Since fresh pasta is made primarily of flour, the type you choose can have a profound effect on your results. Want a soft and silky noodle? How about a chewy noodle with a little bite? Choosing the right pasta flour will help you get there.
All purpose flour
All purpose flour: This flour is designed to meet all your baking needs (hence the name), so why shouldn't it be great in pasta too? Simply combine with eggs and salt to make fresh, flavorful noodles at home. At 11.7%, the protein content is high enough to support pasta that is still easy to roll; the resulting noodles will be more akin to dry boxed pasta than a finer, lower-protein option like the Italian-style flour, below.
Try it at: Homemade Pasta with Sage Butter AND Homemade cheese ravioli
Italian style flour
Italian style flour: Fine-textured Italian-style flour yields dough that is pliable and easy to shape. It's milled from soft, low-protein red winter wheat, which translates into silky smooth dough and soft pasta. (Learn more about soft wheat and protein here: Hard and Soft Wheat: What's the Difference?) It's especially good for delicate sheet pasta, like lasagna.
Try it at: Fresh pasta
'00' Pizza Flour
'00' Pizza Flour: Milled from hard and soft wheat, this Italian-style flour has the strength to support stable dough while still being able to roll easily by hand or in a machine. Its finely milled texture results in soft, satiny noodles.

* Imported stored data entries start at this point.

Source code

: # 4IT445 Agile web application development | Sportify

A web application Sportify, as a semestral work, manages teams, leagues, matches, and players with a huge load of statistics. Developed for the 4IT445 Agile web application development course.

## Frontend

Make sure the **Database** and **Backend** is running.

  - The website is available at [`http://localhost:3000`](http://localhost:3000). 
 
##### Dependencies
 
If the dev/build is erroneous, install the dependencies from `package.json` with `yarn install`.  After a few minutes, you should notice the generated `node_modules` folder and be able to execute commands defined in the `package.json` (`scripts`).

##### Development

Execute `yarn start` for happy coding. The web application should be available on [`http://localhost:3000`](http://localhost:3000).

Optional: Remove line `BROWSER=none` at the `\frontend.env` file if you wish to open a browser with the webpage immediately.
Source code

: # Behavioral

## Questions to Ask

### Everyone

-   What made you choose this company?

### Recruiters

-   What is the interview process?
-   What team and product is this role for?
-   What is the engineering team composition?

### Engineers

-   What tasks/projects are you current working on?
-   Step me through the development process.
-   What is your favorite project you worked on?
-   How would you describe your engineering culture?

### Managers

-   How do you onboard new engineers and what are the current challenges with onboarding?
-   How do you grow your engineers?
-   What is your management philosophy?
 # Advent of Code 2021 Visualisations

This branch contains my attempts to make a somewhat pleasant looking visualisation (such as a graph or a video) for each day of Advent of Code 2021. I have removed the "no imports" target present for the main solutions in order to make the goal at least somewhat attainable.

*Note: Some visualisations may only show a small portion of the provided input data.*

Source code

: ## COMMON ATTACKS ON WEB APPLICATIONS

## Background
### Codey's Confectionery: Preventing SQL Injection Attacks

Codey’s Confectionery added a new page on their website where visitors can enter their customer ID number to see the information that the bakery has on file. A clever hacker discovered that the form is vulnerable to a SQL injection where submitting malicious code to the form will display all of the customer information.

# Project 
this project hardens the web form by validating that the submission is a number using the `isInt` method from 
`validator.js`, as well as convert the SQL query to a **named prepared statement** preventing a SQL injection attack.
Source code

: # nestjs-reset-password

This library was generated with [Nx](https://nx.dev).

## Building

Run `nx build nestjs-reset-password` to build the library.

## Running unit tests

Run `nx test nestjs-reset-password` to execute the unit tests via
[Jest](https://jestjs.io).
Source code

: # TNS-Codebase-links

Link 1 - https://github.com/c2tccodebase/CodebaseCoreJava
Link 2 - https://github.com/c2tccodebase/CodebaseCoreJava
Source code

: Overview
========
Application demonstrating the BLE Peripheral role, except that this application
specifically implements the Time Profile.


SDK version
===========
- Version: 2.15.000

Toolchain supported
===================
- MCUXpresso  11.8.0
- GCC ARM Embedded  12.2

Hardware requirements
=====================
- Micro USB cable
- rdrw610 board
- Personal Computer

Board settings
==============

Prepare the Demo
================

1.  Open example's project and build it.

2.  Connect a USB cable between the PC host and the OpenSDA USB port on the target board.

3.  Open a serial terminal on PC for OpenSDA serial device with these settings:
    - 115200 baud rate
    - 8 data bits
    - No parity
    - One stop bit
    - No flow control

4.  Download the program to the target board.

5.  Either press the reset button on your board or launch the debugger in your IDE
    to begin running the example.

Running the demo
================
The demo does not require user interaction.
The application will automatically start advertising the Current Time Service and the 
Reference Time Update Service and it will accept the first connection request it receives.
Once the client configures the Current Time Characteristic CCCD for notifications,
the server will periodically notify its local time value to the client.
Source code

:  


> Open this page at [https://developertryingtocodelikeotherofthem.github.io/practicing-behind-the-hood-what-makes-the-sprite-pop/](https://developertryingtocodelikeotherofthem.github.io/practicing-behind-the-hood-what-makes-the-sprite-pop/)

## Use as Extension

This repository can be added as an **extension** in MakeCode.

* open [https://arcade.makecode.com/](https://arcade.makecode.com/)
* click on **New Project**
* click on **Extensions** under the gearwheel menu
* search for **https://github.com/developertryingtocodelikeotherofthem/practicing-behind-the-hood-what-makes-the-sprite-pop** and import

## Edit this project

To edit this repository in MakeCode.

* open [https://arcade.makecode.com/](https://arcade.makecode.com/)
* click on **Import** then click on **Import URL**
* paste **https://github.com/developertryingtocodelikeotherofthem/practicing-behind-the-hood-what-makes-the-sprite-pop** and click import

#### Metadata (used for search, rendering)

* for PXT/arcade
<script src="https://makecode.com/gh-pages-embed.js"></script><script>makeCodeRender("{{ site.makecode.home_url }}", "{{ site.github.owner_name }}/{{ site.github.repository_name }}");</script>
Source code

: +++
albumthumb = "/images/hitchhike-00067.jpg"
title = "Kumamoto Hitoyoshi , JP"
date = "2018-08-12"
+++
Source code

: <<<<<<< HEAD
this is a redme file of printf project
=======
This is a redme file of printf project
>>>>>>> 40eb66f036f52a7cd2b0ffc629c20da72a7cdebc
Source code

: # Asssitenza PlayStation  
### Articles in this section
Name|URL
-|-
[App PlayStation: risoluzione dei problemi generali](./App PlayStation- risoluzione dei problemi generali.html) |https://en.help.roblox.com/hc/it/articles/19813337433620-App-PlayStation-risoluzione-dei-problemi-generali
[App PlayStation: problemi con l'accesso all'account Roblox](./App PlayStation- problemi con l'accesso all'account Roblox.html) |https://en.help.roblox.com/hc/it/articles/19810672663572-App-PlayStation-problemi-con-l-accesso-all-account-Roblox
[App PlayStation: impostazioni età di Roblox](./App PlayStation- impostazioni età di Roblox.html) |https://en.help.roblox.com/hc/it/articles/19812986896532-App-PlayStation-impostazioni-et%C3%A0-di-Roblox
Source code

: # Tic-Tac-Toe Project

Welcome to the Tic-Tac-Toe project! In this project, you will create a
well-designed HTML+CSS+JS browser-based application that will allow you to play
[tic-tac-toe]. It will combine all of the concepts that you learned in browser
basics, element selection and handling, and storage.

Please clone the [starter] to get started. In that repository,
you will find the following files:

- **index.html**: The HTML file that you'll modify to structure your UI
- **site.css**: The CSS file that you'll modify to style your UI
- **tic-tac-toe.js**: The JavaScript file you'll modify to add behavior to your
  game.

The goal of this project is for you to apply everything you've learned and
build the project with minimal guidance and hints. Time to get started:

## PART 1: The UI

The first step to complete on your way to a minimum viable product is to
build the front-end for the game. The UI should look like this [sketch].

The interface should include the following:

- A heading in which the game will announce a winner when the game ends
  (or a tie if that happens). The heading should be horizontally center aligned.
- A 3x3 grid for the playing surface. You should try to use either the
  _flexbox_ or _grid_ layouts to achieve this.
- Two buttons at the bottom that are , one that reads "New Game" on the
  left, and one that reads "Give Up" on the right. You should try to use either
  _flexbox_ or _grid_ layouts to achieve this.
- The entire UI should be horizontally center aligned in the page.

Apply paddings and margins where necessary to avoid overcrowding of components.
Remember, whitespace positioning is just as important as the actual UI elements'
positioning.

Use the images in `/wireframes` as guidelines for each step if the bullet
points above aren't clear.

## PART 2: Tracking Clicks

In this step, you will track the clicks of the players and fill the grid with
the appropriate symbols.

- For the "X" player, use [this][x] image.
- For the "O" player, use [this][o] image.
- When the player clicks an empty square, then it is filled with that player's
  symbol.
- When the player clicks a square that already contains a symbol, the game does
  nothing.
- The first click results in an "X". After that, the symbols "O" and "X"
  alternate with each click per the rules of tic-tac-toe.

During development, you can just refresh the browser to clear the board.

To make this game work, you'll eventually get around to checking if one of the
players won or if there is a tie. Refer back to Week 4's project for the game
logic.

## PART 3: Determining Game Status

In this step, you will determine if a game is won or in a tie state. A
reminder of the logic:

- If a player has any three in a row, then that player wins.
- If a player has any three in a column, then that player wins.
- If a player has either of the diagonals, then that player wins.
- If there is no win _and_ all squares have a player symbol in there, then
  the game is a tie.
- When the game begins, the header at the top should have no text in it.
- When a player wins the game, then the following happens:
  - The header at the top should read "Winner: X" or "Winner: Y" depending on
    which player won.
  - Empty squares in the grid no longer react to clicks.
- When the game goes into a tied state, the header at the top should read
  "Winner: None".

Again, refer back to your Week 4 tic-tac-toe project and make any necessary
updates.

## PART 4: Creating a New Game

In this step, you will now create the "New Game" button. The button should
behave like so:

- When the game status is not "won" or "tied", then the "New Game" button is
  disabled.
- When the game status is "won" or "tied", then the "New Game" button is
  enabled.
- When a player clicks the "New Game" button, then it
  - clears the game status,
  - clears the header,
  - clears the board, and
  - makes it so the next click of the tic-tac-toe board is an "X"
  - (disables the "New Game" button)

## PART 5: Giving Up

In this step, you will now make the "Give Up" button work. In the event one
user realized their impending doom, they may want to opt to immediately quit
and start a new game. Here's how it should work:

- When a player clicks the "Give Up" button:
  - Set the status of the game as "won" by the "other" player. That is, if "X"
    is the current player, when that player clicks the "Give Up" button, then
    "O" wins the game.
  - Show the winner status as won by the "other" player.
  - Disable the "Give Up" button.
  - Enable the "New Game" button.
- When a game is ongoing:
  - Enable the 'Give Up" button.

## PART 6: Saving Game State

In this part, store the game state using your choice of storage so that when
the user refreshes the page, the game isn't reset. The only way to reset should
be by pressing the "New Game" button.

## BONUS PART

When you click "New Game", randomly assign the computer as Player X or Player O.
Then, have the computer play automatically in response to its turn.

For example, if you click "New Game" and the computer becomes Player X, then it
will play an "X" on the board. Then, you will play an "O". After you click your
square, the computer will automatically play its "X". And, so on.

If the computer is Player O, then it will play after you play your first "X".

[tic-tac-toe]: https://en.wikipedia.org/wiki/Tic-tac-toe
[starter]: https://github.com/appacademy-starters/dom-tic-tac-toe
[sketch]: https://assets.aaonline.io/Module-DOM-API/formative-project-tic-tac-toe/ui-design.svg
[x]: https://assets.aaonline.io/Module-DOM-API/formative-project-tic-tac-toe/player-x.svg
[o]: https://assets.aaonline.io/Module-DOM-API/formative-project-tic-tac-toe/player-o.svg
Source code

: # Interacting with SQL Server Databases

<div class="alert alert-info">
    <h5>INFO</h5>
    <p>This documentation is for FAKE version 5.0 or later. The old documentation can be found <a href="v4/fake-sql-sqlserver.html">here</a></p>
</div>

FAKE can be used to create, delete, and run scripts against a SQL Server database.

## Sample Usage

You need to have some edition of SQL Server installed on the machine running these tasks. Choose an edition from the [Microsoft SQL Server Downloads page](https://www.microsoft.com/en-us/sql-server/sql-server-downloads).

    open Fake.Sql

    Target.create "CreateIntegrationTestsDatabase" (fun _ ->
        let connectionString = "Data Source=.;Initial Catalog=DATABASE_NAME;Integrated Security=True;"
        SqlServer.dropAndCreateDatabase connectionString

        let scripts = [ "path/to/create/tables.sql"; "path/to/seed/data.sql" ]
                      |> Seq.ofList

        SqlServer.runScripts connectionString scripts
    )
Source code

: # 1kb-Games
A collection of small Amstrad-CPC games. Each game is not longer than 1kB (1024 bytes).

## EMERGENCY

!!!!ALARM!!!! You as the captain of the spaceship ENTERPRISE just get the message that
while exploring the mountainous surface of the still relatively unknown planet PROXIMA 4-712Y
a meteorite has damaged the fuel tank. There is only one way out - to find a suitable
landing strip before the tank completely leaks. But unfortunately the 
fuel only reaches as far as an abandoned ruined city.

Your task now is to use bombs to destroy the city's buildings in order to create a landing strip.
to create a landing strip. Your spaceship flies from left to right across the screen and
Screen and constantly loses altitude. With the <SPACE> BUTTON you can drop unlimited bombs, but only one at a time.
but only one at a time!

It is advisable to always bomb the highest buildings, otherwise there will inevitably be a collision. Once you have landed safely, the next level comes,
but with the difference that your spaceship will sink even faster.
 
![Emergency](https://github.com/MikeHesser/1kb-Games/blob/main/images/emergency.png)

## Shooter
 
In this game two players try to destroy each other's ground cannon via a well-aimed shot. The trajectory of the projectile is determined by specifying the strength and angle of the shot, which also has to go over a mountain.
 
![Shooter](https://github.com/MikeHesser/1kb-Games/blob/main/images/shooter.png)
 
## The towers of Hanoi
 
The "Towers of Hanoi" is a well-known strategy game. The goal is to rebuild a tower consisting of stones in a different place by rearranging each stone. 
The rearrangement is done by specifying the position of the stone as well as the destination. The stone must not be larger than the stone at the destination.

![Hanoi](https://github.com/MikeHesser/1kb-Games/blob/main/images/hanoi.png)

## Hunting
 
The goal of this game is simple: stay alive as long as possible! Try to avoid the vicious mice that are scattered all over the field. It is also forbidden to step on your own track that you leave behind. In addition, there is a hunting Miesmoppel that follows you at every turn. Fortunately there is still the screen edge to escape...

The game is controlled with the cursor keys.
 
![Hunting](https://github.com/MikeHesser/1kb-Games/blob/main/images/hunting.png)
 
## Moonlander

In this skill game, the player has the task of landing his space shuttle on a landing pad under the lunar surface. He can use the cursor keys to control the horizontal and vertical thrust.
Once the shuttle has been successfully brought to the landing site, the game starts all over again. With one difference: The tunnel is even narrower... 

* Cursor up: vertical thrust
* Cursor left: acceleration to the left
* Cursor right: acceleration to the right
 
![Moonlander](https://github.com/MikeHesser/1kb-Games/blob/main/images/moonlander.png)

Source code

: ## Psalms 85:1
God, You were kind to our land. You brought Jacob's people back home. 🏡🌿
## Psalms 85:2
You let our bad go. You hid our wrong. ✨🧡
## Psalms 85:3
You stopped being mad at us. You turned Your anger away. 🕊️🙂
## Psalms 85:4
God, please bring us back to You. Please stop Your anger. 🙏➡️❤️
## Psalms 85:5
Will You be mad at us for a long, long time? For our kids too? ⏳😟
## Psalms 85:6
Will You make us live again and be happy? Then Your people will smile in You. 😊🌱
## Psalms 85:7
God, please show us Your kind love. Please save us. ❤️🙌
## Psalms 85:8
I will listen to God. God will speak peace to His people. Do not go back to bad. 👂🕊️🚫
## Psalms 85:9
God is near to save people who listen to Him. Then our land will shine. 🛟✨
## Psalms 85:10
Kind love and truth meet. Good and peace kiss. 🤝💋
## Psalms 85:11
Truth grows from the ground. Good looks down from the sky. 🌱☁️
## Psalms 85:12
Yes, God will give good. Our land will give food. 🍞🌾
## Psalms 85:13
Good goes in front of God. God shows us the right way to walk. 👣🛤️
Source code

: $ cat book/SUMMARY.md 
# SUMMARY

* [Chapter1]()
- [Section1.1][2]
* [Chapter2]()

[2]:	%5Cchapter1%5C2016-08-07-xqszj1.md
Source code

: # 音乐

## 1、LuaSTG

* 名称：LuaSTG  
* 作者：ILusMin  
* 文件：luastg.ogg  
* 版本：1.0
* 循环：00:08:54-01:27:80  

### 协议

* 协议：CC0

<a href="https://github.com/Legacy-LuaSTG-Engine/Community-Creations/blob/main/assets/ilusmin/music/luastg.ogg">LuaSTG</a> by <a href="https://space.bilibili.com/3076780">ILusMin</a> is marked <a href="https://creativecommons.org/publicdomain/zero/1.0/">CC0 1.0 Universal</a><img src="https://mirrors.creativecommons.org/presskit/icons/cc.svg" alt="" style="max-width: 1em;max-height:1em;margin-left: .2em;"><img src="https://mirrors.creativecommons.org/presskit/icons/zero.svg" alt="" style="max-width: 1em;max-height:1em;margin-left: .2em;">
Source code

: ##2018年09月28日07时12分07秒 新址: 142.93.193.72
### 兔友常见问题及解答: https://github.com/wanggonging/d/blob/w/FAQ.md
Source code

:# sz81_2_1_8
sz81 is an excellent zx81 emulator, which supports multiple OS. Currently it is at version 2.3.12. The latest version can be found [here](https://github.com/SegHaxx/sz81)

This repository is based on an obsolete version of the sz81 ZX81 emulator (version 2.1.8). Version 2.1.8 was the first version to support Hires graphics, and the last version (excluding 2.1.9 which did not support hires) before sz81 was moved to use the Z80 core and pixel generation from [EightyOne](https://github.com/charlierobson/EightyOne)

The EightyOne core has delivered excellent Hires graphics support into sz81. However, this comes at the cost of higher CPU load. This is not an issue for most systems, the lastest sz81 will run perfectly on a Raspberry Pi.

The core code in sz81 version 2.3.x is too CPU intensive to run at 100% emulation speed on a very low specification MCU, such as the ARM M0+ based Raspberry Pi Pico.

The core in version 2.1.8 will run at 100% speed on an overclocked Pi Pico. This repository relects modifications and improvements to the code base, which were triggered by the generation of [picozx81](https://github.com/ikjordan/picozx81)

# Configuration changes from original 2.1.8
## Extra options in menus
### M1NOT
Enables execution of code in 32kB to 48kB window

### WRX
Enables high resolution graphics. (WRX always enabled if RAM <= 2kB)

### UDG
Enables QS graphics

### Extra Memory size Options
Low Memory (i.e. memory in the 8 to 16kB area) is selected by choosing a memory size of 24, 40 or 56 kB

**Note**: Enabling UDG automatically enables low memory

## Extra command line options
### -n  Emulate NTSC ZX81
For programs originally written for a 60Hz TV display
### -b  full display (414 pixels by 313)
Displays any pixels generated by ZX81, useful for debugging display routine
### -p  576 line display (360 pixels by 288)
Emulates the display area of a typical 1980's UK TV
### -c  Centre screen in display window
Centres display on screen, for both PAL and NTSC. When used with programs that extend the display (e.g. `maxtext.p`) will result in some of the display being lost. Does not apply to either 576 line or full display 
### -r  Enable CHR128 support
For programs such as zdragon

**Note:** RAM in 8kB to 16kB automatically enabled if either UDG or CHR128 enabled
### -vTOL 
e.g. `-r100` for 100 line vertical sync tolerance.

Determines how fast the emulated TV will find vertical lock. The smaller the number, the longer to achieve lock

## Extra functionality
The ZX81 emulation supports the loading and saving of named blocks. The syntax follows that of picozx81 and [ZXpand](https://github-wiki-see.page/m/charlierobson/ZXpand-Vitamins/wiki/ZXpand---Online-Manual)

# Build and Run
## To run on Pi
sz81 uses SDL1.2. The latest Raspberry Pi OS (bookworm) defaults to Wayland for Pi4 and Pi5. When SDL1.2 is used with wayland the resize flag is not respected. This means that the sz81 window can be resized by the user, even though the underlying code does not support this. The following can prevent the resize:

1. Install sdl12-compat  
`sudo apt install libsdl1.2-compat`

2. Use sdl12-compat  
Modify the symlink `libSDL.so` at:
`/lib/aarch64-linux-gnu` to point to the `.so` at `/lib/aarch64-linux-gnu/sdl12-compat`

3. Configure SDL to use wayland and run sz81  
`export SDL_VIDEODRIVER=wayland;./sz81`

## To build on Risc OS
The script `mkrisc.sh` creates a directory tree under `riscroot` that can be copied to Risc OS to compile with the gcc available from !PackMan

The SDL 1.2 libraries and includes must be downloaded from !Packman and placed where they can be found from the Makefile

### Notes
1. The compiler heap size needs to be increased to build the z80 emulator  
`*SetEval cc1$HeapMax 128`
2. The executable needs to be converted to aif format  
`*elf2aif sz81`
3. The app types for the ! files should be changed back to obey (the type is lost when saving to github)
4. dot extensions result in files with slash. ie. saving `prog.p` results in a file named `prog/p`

Try it at: Oatmeal pastawhere it is paired with Oatmeal flour
Strong flour
Strong flour: Milled from very hard wheat (durum comes from the Latin word for hard), this hard flour is rich in protein and fine-textured. Its strength means you can use it for shaped pasta, such as orecchiette, as well as extruded pasta, such as spaghetti. When cooked, pasta made with durum flour maintains an al dente quality; the flour also gives a nice pale yellow shade.
Try it at: Golden Durum Cakewhere it is paired with Pastry flour
Oatmeal flour
Oatmeal flour: Made from coarsely ground durum wheat, semolina gives a nutty, sweet flavor and a slightly golden color to homemade noodles. The thick, semolina texture makes for chewy, hearty pasta that rolls easily through apasta machine; it also gives the noodles a slightly thicker texture on the outside so the sauce adheres better.
Try it at: Oatmeal pastawhere it is paired with '00' Pizza Flour
Mix with pasta flour
Mix with pasta flour: For toothsome yet tender noodles, make your own homemade pasta with a pasta flour mix that gives you the best of everything. This specially designed blend combines durum flour (for strength), semolina (for color and texture) and all-purpose flour, which adds a touch of softness. This flour blend is a handy way to enjoy the benefits of multiple pasta flours without having to keep several types of flour in your pantry.
Try it at: Fresh pasta
You've got the flour – now how about the tools? Stock in one Pasta machine AND Rack for drying pasta to start.